(Saved data entries)
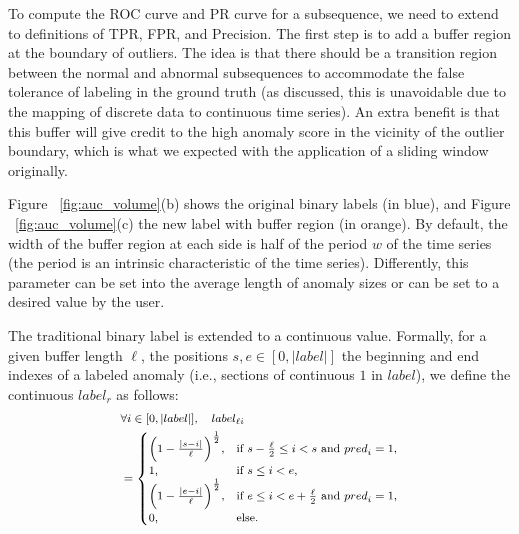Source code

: To compute the ROC curve and PR curve for a subsequence, we need to extend to definitions of TPR, FPR, and Precision. 
The first step is to add a buffer region at the boundary of outliers. The idea is that there should be a transition region between the normal and abnormal subsequences to accommodate the false tolerance of labeling in the ground truth (as discussed, this is unavoidable due to the mapping of discrete data to continuous time series). An extra benefit is that this buffer will give credit to the high anomaly score in the vicinity of the outlier boundary, which is what we expected with the application of a sliding window originally. 

Figure ~\ref{fig:auc_volume}(b) shows the original binary labels (in blue), and Figure ~\ref{fig:auc_volume}(c) the new label with buffer region (in orange). By default, the width of the buffer region at each side is half of the period $w$ of the time series (the period is an intrinsic characteristic of the time series). Differently, this parameter can be set into the average length of anomaly sizes or can be set to a desired value by the user.

The traditional binary label is extended to a continuous value. Formally, for a given buffer length $\ell$, the positions $s,e \in [0,|label|]$ the beginning and end indexes of a labeled anomaly (i.e., sections of continuous $1$ in $label$), we define the continuous $label_r$ as follows:
\begin{equation}
\footnotesize{
\begin{split}
&\forall i \in [0,|label|], \quad label_{\ell i} \\
& = \begin{cases}
\bigg(1-\frac{|s-i|}{\ell}\bigg)^{\frac{1}{2}}, & \text{if } s-\frac{\ell}{2} \leq i < s \text{ and } {pred}_i = 1, \\
1, & \text{if } s \leq i < e, \\
\bigg(1-\frac{|e-i|}{\ell}\bigg)^{\frac{1}{2}}, & \text{if } e \leq i < e+\frac{\ell}{2} \text{ and } {pred}_i = 1, \\
0, & \text{else}.
\end{cases}
\end{split}
\label{label_equation}
}
\end{equation}

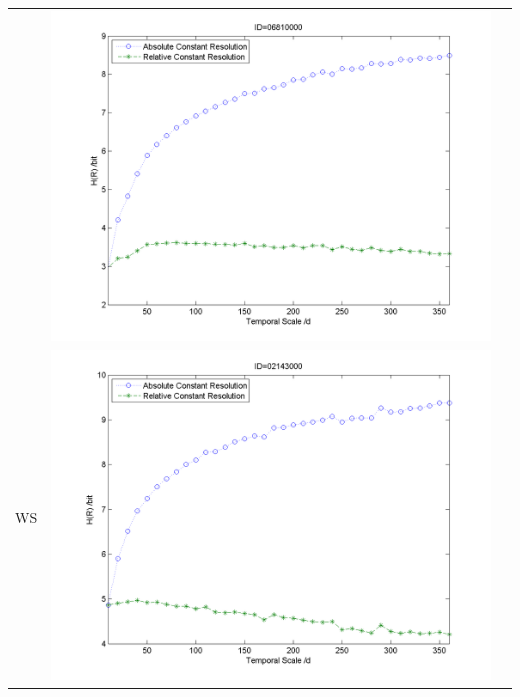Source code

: \documentclass[11pt]{article}
\begin{document}
\begin{table}[H]
{\begin{tabular}{ccc}
&\begin{minipage}{.6\textwidth}\includegraphics[width=\linewidth]{resultgraph/e06810000.png}\end{minipage}
\\
WS
&\begin{minipage}{.6\textwidth}\includegraphics[width=\linewidth]{resultgraph/e02143000.png}\end{minipage}
 

\end{tabular}}
\end{table}
\end{document}
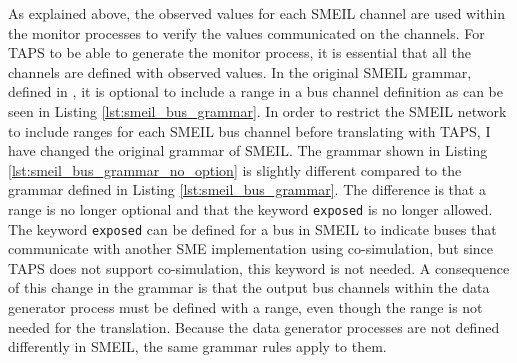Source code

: As explained above, the observed values for each SMEIL channel are used within the monitor processes to verify the values communicated on the channels. For TAPS to be able to generate the monitor process, it is essential that all the channels are defined with observed values. In the original SMEIL grammar, defined in \cite{Asheim2018}, it is optional to include a range in a bus channel definition as can be seen in Listing \ref{lst:smeil_bus_grammar}.
In order to restrict the SMEIL network to include ranges for each SMEIL bus channel before translating with TAPS, I have changed the original grammar of SMEIL. The grammar shown in Listing \ref{lst:smeil_bus_grammar_no_option} is slightly different compared to the grammar defined in Listing \ref{lst:smeil_bus_grammar}. The difference is that a range is no longer optional and that the keyword \texttt{exposed} is no longer allowed. The keyword \texttt{exposed} can be defined for a bus in SMEIL to indicate buses that communicate with another SME implementation using co-simulation, but since TAPS does not support co-simulation, this keyword is not needed. A consequence of this change in the grammar is that the output bus channels within the data generator process must be defined with a range, even though the range is not needed for the translation. Because the data generator processes are not defined differently in SMEIL, the same grammar rules apply to them.\\

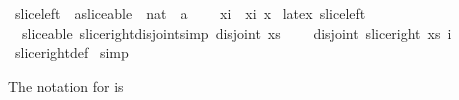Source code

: \begin{isabellebody}
\ slice{\isacharunderscore}left\ {\isacharcolon}{\isacharcolon}\ {\isachardoublequoteopen}{\isacharprime}a{\isacharcolon}{\isacharcolon}sliceable\ {\isasymRightarrow}\ nat\ {\isasymRightarrow}\ {\isacharprime}a{\isachardoublequoteclose}\ {\isacharparenleft}{\isachardoublequoteopen}{\isacharparenleft}{}{\isacharunderscore}{\isasymdagger}{\isacharunderscore}{\isachardot}{\isachardot}{\isacharparenright}{\isachardoublequoteclose}\ {\isacharbrackleft}{}{}{\isacharcomma}{}{}{\isacharbrackright}\ {}{}{\isacharparenright}\isanewline
{}\ {\isachardoublequoteopen}x{\isasymdagger}i{\isachardot}{\isachardot}\ {\isacharequal}\ x{\isasymdagger}i{\isachardot}{\isachardot}{\isacharparenleft}{\isacharhash}\ x{\isacharparenright}{\isachardoublequoteclose}\isanewline
\isanewline
{}\isamarkupfalse%
\ {\isacharparenleft}{\isachardoublequoteopen}latex{\isachardoublequoteclose}{\isacharparenright}\ slice{\isacharunderscore}left\ \ {\isacharparenleft}{\isachardoublequoteopen}{\isacharparenleft}{}{\isacharunderscore}\isactrlbsub {\isacharbrackleft}{\isacharunderscore}{\isachardot}{\isachardot}{\isacharbrackright}\isactrlesub {\isacharparenright}{\isachardoublequoteclose}\ {\isacharbrackleft}{}{}{\isacharcomma}{}{}{\isacharbrackright}\ {}{}{\isacharparenright}%
\isamarkuptrue%
\isamarkupfalse%
\ {\isacharparenleft}\ sliceable{\isacharparenright}\ slice{\isacharunderscore}right{\isacharunderscore}disjoint{\isacharbrackleft}simp{\isacharbrackright}{\isacharcolon}\ {\isachardoublequoteopen}disjoint\ xs\ {\isasymLongrightarrow}\ \isanewline
\ \ disjoint\ {\isacharparenleft}slice{\isacharunderscore}right\ xs\ i{\isacharparenright}{\isachardoublequoteclose}\isanewline
%
\isadelimproof
%
\endisadelimproof
%
\isatagproof
{}\isamarkupfalse%
\ slice{\isacharunderscore}right{\isacharunderscore}def\isanewline
{}\isamarkupfalse%
\ simp%
\endisatagproof
{\isafoldproof}%
%
\isadelimproof
%
\endisadelimproof
%
\begin{isamarkuptext}%
The notation for  is %
\end{isamarkuptext}\isamarkuptrue%
\isamarkupfalse%

\end{isabellebody}
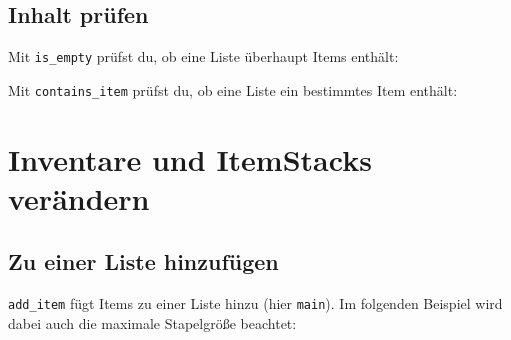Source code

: \subsection{Inhalt prüfen}\label{inhalt-pruxfcfen}

Mit \texttt{is\_\allowbreak{}empty} prüfst du, ob eine Liste überhaupt
Items enthält:

\begin{Shaded}
\begin{Highlighting}[]
 \OperatorTok{:}\OperatorTok{(}\OperatorTok{)} 
    \OperatorTok{(}\OperatorTok{)}
\end{Highlighting}
\end{Shaded}

Mit \texttt{contains\_\allowbreak{}item} prüfst du, ob eine Liste ein
bestimmtes Item enthält:

\begin{Shaded}
\begin{Highlighting}[]
 \OperatorTok{:}\OperatorTok{(}\OperatorTok{,} \OperatorTok{)} 
    \OperatorTok{(}\OperatorTok{)}
\end{Highlighting}
\end{Shaded}

\section{Inventare und ItemStacks
verändern}\label{inventare-und-itemstacks-veruxe4ndern}

\subsection{Zu einer Liste
hinzufügen}\label{zu-einer-liste-hinzufuxfcgen}

\texttt{add\_\allowbreak{}item} fügt Items zu einer Liste hinzu (hier
\texttt{\textquotedbl{}main\textquotedbl{}}). Im folgenden Beispiel wird
dabei auch die maximale Stapelgröße beachtet:

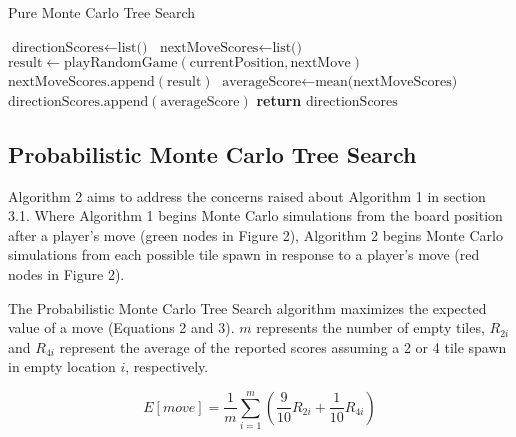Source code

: \documentclass{article}
\begin{document}
\begin{algorithm}
    \caption{Pure Monte Carlo Tree Search}
    \begin{algorithmic}[1]
            \State $\text{directionScores} \gets \text{list()}$
                \State $\text{nextMoveScores} \gets \text{list()}$
                    \State $\text{result} \gets \text{playRandomGame}(\text{currentPosition}, \text{nextMove})$
                    \State $\text{nextMoveScores}.\text{append}(\text{result})$
                \EndFor
                \State $\text{averageScore} \gets \text{mean(nextMoveScores)}$
                \State $\text{directionScores}.\text{append}(\text{averageScore})$
            \EndFor
            \State \textbf{return} $\text{directionScores}$
        \EndFunction
    \end{algorithmic}
\end{algorithm}

\subsection{Probabilistic Monte Carlo Tree Search}
Algorithm 2 aims to address the concerns raised about Algorithm 1 in section 3.1.  Where Algorithm 1 begins Monte Carlo simulations from the board position after a player's move (green nodes in Figure 2), Algorithm 2 begins Monte Carlo simulations from each possible tile spawn in response to a player's move (red nodes in Figure 2).  

The Probabilistic Monte Carlo Tree Search algorithm maximizes the expected value of a move (Equations 2 and 3). $m$ represents the number of empty tiles, $R_{2i}$ and $R_{4i}$ represent the average of the reported scores assuming a 2 or 4 tile spawn in empty location $i$, respectively.

\begin{equation}
  \label{eq:expected_value}
  E[move] = \frac{1}{m}\sum_{i=1}^m \left(\frac{9}{10}R_{2i} + \frac{1}{10}R_{4i}\right)
\end{equation}
\end{document}
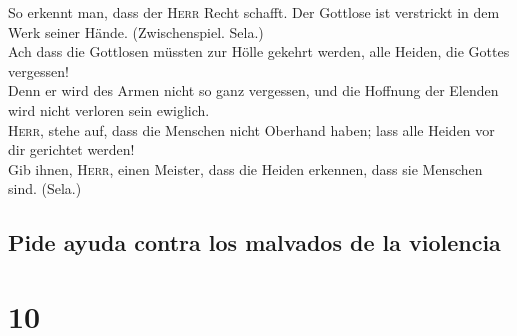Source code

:  So erkennt man, dass der \textsc{Herr} Recht schafft.
Der Gottlose ist verstrickt in dem Werk seiner Hände. (Zwischenspiel.
Sela.)\\
 Ach dass die Gottlosen müssten zur Hölle gekehrt werden,
alle Heiden, die Gottes vergessen!\\
 Denn er wird des Armen nicht so ganz vergessen, und die
Hoffnung der Elenden wird nicht verloren sein ewiglich.\\
 \textsc{Herr}, stehe auf, dass die Menschen nicht
Oberhand haben; lass alle Heiden vor dir gerichtet werden!\\
 Gib ihnen, \textsc{Herr}, einen Meister, dass die Heiden
erkennen, dass sie Menschen sind. (Sela.)

\hypertarget{pide-ayuda-contra-los-malvados-de-la-violencia}{%
\subsection{Pide ayuda contra los malvados de la
violencia}\label{pide-ayuda-contra-los-malvados-de-la-violencia}}

\hypertarget{section-9}{%
\section{10}\label{section-9}}

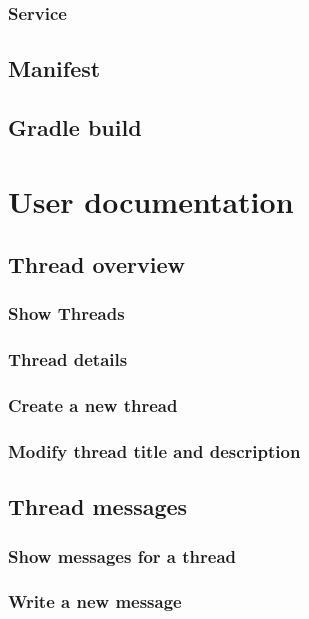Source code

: \documentclass[12pt,a4paper,oneside]{report}
\begin{document}
\subsection{Service}

\section{Manifest}

\section{Gradle build}

\chapter{User documentation}

\section{Thread overview}

\subsection{Show Threads}

\subsection{Thread details}

\subsection{Create a new thread}

\subsection{Modify thread title and description}

\section{Thread messages}

\subsection{Show messages for a thread}

\subsection{Write a new message}
\end{document}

**WORK REQUEST**
Within the entries above, count each line holding the string "malvados". Give only the result.

**THE COMPLETED TASK**
3